The protection of the mangrove forests, which are threatened worldwide, is not only affordable, it offers economic potential for climate protection. Because mangroves store large amounts of carbon. Researchers have quantified the cost and monetary value of mangrove conservation in reducing global greenhouse emissions.
Mangrove forests are among the world’s most threatened ecosystems. Every year around one percent of the area is cleared to make room for fields, aquaculture, cities and hotels. Mangroves are trees of various types that grow in tropical coastal regions and are salt-resistant. They fulfill important ecological functions: with their aerial roots, they secure bank areas. The species-rich ecosystems offer young fish, crustaceans, birds and marine mammals a protected “nursery”. They are crucial for healthy fish stocks. Mangroves also store large amounts of the greenhouse gas carbon dioxide. If the forests are destroyed, the CO2 and other greenhouse gases such as methane and nitrogen escape into the atmosphere.
The underrated climate protector
Each hectare of mangrove forest binds as much carbon as several hectares of tropical rainforest. Mangroves do not even take up one percent of the area of the tropical forest worldwide. According to researchers, however, this area would be sufficient to bind around 2.5 times the fossil CO2 emissions emitted annually today, namely around 20 billion tons of carbon.

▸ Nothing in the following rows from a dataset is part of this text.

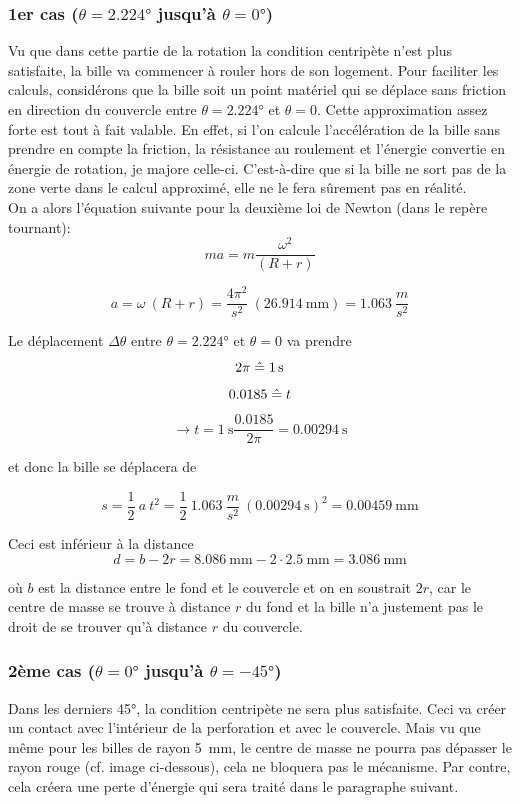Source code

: \subsubsection{1er cas ($\theta = \ang{2.224}$ jusqu'à $\theta = \ang{0}$)}

Vu que dans cette partie de la rotation la condition centripète n'est plus satisfaite, la bille va commencer à rouler hors de son logement. Pour faciliter les calculs, considérons que la bille soit un point matériel qui se déplace sans friction en direction du couvercle entre $\theta = \ang{2.224}$ et $\theta = 0$. 
Cette approximation assez forte est tout à fait valable. En effet, si l'on calcule l'accélération de la bille sans prendre en compte la friction, la résistance au roulement et l'énergie convertie en énergie de rotation, je majore celle-ci. C'est-à-dire que si la bille ne sort pas de la zone verte dans le calcul approximé, elle ne le fera sûrement pas en réalité.\\

On a alors l'équation suivante pour la deuxième loi de Newton (dans le repère tournant):
\[ma = m \frac{\omega^{2}}{(R + r)}\]

\[a = \omega \ (R + r) = \frac{4 \pi^{2}}{s^{2}} \ (\SI{26.914}{\milli\metre}) = 1.063 \ \frac{m}{s^{2}}\]

Le déplacement $\Delta\theta$ entre $\theta =\ang{2.224}$ et $\theta = 0$ va prendre
\[2 \pi \estimates \SI{1}{\s}\]
\[0.0185 \mathrel{\hat{=}} t \]
\[\rightarrow t = \SI{1}{\s} \frac{0.0185}{2 \pi} = \SI{0.00294}{\second}\]

et donc la bille se déplacera de 

\[s = \frac{1}{2} \ a \ t^{2} = \frac{1}{2} \ 1.063 \ \frac{m}{s^{2}} \ (\SI{0.00294}{\s})^{2} = \SI{0.00459}{\milli\metre}\]

Ceci est inférieur à la distance 
\[d = b - 2r = \SI{8.086}{\milli\metre} - 2 \cdot \SI{2.5}{\milli\metre} = \SI{3.086}{\milli\metre}\]

où $b$ est la distance entre le fond et le couvercle et on en soustrait $2r$, car le centre de masse se trouve à distance $r$ du fond et la bille n'a justement pas le droit de se trouver qu'à distance $r$ du couvercle.

\subsubsection{2ème cas ($\theta = \ang{0}$ jusqu'à $\theta = \ang{-45}$)}
Dans les derniers \ang{45}, la condition centripète ne sera plus satisfaite. Ceci va créer un contact avec l'intérieur de la perforation et avec le couvercle. Mais vu que même pour les billes de rayon \SI{5}{\milli\metre}, le centre de masse ne pourra pas dépasser le rayon rouge (cf. image ci-dessous), cela ne bloquera pas le mécanisme.
Par contre, cela créera une perte d'énergie qui sera traité dans le paragraphe suivant.

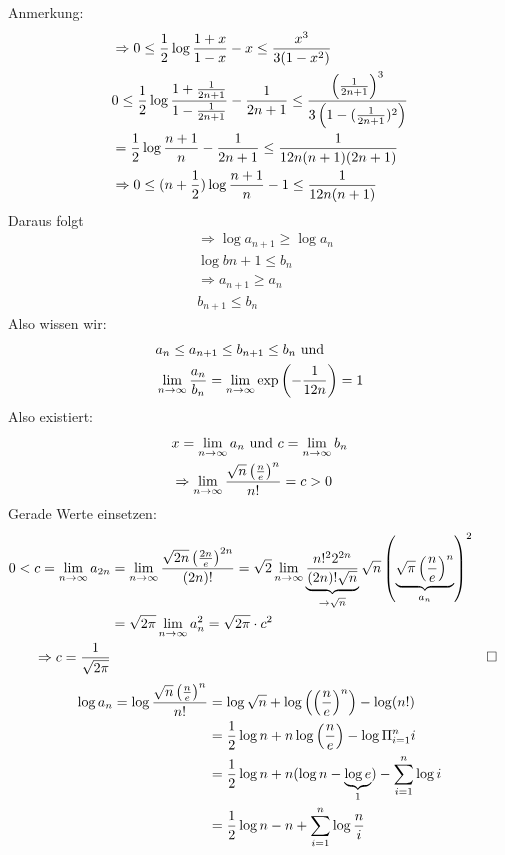 Anmerkung:
\begin{align*}
    &\Rightarrow 0 \leq \frac{1}{2} \log \frac{1 +x}{1-x} - x \leq \frac{x^3}{3(1- x^2)}\\
    &0 \leq \frac{1}{2} \log \frac{1 + \frac{1}{2n+1}}{1 - \frac{1}{2n+1}} - \frac{1}{2n+1} \leq \frac{\left(\frac{1}{2n+1}\right)^3}{3\left(1 - (\frac{1}{2n+1})^2\right)}\\
    &= \frac{1}{2} \log \frac{n+1}{n} - \frac{1}{2n+1} \leq \frac{1}{12n(n+1)(2n+1)}\\
    &\Rightarrow 0 \leq (n + \frac{1}{2}) \log \frac{n+1}{n} - 1 \leq \frac{1}{12n(n+1)}
\end{align*}
Daraus folgt
\begin{align*}
    &\Rightarrow \log a_{n+1} \geq \log a_n\\
    &\log b{n+1} \leq b_n\\
    &\Rightarrow a_{n+1} \geq a_n\\
    &b_{n+1} \leq b_n
\end{align*}
Also wissen wir:
\begin{align*}
    &a_n \leq a_{n+1} \leq b_{n+1} \leq b_n \text{ und }\\ &\lim_{n \rightarrow \infty} \frac{a_n}{b_n} = \lim_{n \rightarrow \infty} \exp\left( - \frac{1}{12n}\right) = 1
\end{align*}
Also existiert:
\begin{align*}
    &x = \lim_{n \rightarrow \infty} a_n \text{ und } c = \lim_{n \rightarrow \infty} b_n\\
    &\Rightarrow \lim_{n \rightarrow \infty} \frac{\sqrt{n} \left(\frac{n}{e}\right)^n}{n!} = c > 0
\end{align*}
Gerade Werte einsetzen:
\begin{align*}
    0 < c = \lim_{n \rightarrow \infty} a_{2n} &= \lim_{n \rightarrow \infty} \frac{\sqrt{2n}\left(\frac{2n}{e}\right)^{2n}}{(2n)!} = \sqrt{2} \lim_{n \rightarrow \infty} \underbrace{\frac{n!^22^{2n}}{(2n)! \sqrt{n}}}_{\rightarrow \sqrt{n}} \sqrt{n} \left( \underbrace{\sqrt{\pi} \left(\frac{n}{e}\right)^n}_{a_n}\right)^2\\
    &= \sqrt{2\pi} \lim_{n \rightarrow \infty} a^2_n = \sqrt{2\pi} \cdot c^2\\
    \Rightarrow c = \frac{1}{\sqrt{2\pi}} &&&\square
\end{align*}
\newcommand{\ndurche}{\left(\frac{n}{e}\right)}
\renewcommand{\summeeinsbisn}{\sum_{i = 1}^{n}}
\begin{align*}
    \log a_n = \log \frac{\sqrt{n} \ndurche^n}{n!} &= \log \sqrt{n} + \log \left(\ndurche^n\right) - \log (n!)\\
    &= \frac{1}{2} \log n + n \log \ndurche - \log \pivoneinsbisn i\\
    &= \frac{1}{2} \log n + n(\log n  - \underbrace{\log e}_{1}) - \sum_{i = 1}^n \log i\\
    &= \frac{1}{2} \log n - n + \sum_{i=1}^{n} \log \frac{n}{i}
\end{align*}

Despite this potential, mangroves have so far hardly been taken into account in programs to “reduce emissions from deforestation and destructive forest use” (UN-REDD program). REDD is a mechanism of international climate protection policy with the following basic idea: If developing countries demonstrably reduce the deforestation of forests, they receive compensation payments. Most of the costs are borne by the industrialized nations by buying emission certificates to “offset” the greenhouse gas emissions they produce.